------ RECORDS SHOWN ------

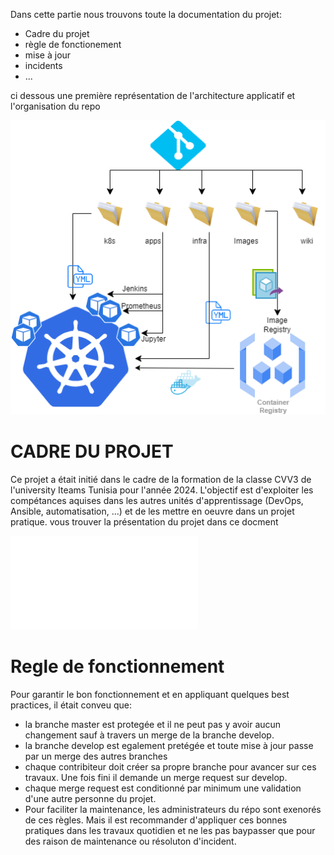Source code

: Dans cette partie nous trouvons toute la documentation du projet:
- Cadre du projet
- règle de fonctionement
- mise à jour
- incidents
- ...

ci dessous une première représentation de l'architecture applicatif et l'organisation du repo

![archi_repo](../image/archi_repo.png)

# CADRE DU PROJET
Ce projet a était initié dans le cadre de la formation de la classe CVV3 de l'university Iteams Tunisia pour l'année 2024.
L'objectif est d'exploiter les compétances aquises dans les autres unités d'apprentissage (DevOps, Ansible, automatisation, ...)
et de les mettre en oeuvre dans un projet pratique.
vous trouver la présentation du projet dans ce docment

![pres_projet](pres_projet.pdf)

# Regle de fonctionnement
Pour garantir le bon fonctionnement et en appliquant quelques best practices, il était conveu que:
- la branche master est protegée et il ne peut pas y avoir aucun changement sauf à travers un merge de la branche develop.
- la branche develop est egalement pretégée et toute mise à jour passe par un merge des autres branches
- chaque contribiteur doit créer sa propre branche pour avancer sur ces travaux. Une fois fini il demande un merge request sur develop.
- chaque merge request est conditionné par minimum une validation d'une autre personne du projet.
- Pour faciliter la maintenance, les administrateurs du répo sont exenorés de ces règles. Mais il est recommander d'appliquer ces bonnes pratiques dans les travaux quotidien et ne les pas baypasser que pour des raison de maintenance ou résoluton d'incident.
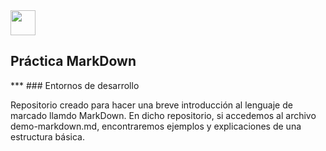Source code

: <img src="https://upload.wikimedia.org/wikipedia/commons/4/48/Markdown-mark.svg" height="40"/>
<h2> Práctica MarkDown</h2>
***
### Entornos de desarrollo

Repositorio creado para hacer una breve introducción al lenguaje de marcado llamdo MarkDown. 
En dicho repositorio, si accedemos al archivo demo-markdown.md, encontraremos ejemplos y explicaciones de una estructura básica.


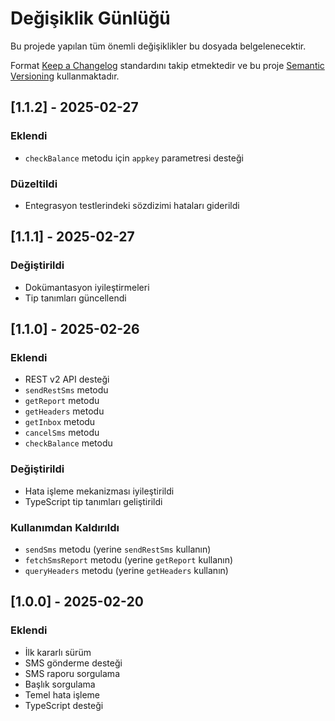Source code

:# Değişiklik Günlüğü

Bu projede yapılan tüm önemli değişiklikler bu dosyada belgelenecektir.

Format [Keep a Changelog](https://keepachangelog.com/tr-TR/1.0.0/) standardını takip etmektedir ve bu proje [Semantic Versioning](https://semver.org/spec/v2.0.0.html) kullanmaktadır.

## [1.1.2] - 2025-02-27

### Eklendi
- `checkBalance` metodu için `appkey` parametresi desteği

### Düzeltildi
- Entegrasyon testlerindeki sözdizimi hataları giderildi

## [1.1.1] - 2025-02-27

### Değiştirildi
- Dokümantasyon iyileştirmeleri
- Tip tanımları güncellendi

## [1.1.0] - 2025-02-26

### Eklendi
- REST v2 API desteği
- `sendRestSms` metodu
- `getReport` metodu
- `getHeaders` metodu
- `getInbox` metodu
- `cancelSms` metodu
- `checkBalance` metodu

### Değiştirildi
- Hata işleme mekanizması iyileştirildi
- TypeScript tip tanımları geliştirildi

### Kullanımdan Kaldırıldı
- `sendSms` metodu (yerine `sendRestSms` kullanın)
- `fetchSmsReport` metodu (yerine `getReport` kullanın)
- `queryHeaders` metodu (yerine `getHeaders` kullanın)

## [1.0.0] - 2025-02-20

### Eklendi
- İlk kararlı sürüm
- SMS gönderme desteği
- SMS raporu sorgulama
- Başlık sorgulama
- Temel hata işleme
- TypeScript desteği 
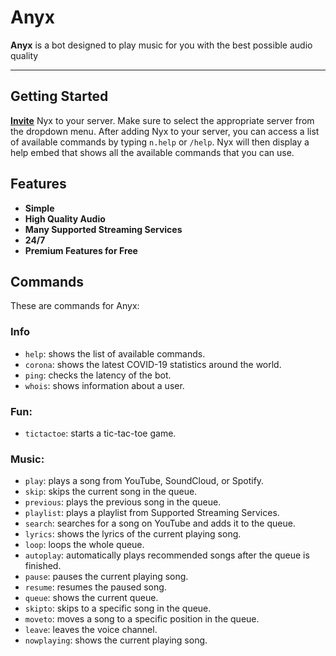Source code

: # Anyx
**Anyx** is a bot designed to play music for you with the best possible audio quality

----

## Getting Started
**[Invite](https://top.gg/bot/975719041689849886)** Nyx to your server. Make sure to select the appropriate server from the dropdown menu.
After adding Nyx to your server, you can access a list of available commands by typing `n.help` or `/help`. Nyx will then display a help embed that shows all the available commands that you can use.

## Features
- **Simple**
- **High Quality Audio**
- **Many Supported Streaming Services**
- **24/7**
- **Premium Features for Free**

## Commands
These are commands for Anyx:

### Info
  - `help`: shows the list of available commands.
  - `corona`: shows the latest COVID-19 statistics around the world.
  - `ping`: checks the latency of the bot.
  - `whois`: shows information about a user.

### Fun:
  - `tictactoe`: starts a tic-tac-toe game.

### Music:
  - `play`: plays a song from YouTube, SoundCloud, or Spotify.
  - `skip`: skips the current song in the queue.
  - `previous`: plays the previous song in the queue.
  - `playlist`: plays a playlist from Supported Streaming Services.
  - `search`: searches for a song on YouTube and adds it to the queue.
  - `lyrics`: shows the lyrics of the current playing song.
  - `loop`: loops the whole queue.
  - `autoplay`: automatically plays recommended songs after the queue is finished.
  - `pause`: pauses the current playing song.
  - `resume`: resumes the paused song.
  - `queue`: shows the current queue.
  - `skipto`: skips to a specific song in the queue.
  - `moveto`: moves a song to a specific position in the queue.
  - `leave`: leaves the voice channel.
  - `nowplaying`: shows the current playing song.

------

### HOW TO COMPLETE THIS TASK:
Output the line holding "position in the queue.", then every later line through the end of the records above, exactly as given and nothing else.

### RESPONSE TO THIS TASK:
  - `moveto`: moves a song to a specific position in the queue.
  - `leave`: leaves the voice channel.
  - `nowplaying`: shows the current playing song.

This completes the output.